Description

A Time for Bach is a film made in 1948 about the Bach Aria Group. The group was founded in 1946 by the eminent Princeton-based scholar and musician William H. Scheide, who also commissioned the film. For many years, the original print was thought to be missing. However, an original print of the film was recently discovered in the archives of the Museum of Modern Art!

The film was found while doing research for the PBS special Ode to Joy, a production of PCK Media (as is State of the Arts).

State of the Arts is pleased to include the entire 20-minute film, A Time for Bach, on on our website, so it can be seen in its original pristine form for the first time in many decades!
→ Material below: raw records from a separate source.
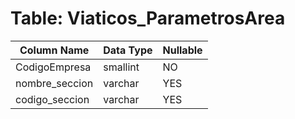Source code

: # Table: Viaticos_ParametrosArea

| Column Name | Data Type | Nullable |
|-------------|-----------|----------|
| CodigoEmpresa | smallint | NO |
| nombre_seccion | varchar | YES |
| codigo_seccion | varchar | YES |
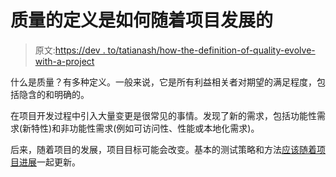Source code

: # 质量的定义是如何随着项目发展的

> 原文:[https://dev . to/tatianash/how-the-definition-of-quality-evolve-with-a-project](https://dev.to/tatianash/how-the-definition-of-quality-evolves-with-a-project)

什么是质量？有多种定义。一般来说，它是所有利益相关者对期望的满足程度，包括隐含的和明确的。

在项目开发过程中引入大量变更是很常见的事情。发现了新的需求，包括功能性需求(新特性)和非功能性需求(例如可访问性、性能或本地化需求)。

后来，随着项目的发展，项目目标可能会改变。基本的测试策略和方法[应该随着项目进展](https://binary-studio.com/2017/09/14/definition-quality-evolves-project/)一起更新。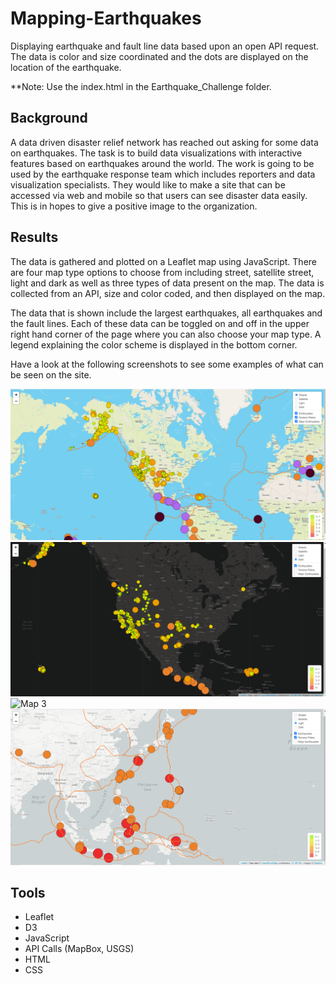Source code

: # Mapping-Earthquakes

Displaying earthquake and fault line data based upon an open API request.  The data is color and size coordinated and the dots are displayed on the location of the earthquake.

**Note: Use the index.html in the Earthquake_Challenge folder.

## Background

A data driven disaster relief network has reached out asking for some data on earthquakes.  The task is to build data visualizations with interactive features based on earthquakes around the world.   The work is going to be used by the earthquake response team which includes reporters and data visualization specialists.  They would like to make a site that can be accessed via web and mobile so that users can see disaster data easily.  This is in hopes to give a positive image to the organization.

## Results

The data is gathered and plotted on a Leaflet map using JavaScript.  There are four map type options to choose from including street, satellite street, light and dark as well as three types of data present on the map.  The data is collected from an API, size and color coded, and then displayed on the map.

The data that is shown include the largest earthquakes, all earthquakes and the fault lines.  Each of these data can be toggled on and off in the upper right hand corner of the page where you can also choose your map type.  A legend explaining the color scheme is displayed in the bottom corner.

Have a look at the following screenshots to see some examples of what can be seen on the site.

![Map 1](https://github.com/ForTheGold/Mapping-Earthquakes/blob/main/Resources/map1.png)
![Map 2](https://github.com/ForTheGold/Mapping-Earthquakes/blob/main/Resources/map2.png)
![Map 3](https://github.com/ForTheGold/Mapping-Earthquakes/blob/main/Resources/map3.png)
![Map 4](https://github.com/ForTheGold/Mapping-Earthquakes/blob/main/Resources/map4.png)

## Tools

* Leaflet
* D3
* JavaScript
* API Calls (MapBox, USGS)
* HTML
* CSS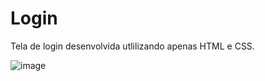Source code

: # Login
Tela de login desenvolvida utlilizando apenas HTML e CSS.

![image](https://user-images.githubusercontent.com/23384348/196007409-510512a9-6aea-4186-811d-ea885256ef45.png)




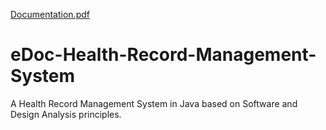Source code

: 
[Documentation.pdf](https://github.com/user-attachments/files/17533030/Documentation.pdf)

# eDoc-Health-Record-Management-System
A Health Record Management System in Java based on Software and Design Analysis principles.

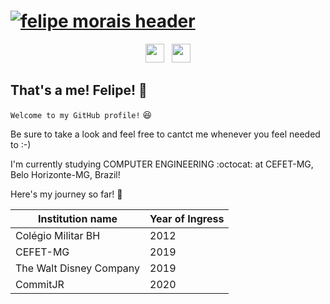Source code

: # [![felipe morais header](https://raw.githubusercontent.com/Felipi12/Felipi12/master/myphotosub.png)](https://www.linkedin.com/in/felipe-mlmorais)


<p align='center'>
<a href="https://instagram.com/felipe_lemos12"><img height="30" src="https://github.com/WaylonWalker/WaylonWalker/blob/main/icon/instagram.jpg?raw=true"></a>&nbsp;&nbsp;
<a href="https://www.linkedin.com/in/felipe-mlmorais /"><img height="30" src="https://github.com/WaylonWalker/WaylonWalker/blob/main/icon/linkedin.png?raw=true"></a>
</p>



## That's a me! Felipe! :star2:

`Welcome to my GitHub profile!` :satisfied: 

Be sure to take a look and feel free to cantct me whenever you feel needed to :-)

I'm currently studying COMPUTER ENGINEERING :octocat: at CEFET-MG, Belo Horizonte-MG, Brazil!

Here's my journey so far! :rocket: 

Institution name | Year of Ingress
------------ | -------------
Colégio Militar BH | 2012
CEFET-MG | 2019
The Walt Disney Company | 2019
CommitJR | 2020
We know that Bill Scheide would approve, as the music of Bach was one of his greatest loves in life.

Here’s a brief description of the film from Chapter 1 of the book A Time For Bach: The Story of the Bach Aria Group (1946-1996), by Sara Lambert Bloom

A Time for Bach 
was written by Marc Siegel and photographed by Boris Kaufman, with Baroque sequences drawn by Philip Stapp; it was produced, directed, and edited by Paul Falkenberg, all respected professionals of the day. With the Group’s newly gathered musicians making what was probably their first and last acting appearances (in alphabetical order: Julius Baker, flute; Robert Bloom, oboe; Jean Carlton, soprano; Norman Farrow, bass-baritone; Bernard Greenhouse, cello; Robert Harmon, tenor; Sergius Kagen, piano; Margaret Tobias, alto; Maurice Wilk, violin), the twenty-minute film begins with fanciful composites of eighteenth-century engravings animated by Stapp while Bach’s great C Major Fugue is heard, performed by the organist Carl Weinrich. Overlaid scrolls the written message: “Few periods in history could be more different in mood than the time of Bach and our own. The joy of living of baroque culture and a transcendent religious faith characterize Bach’s life and work.”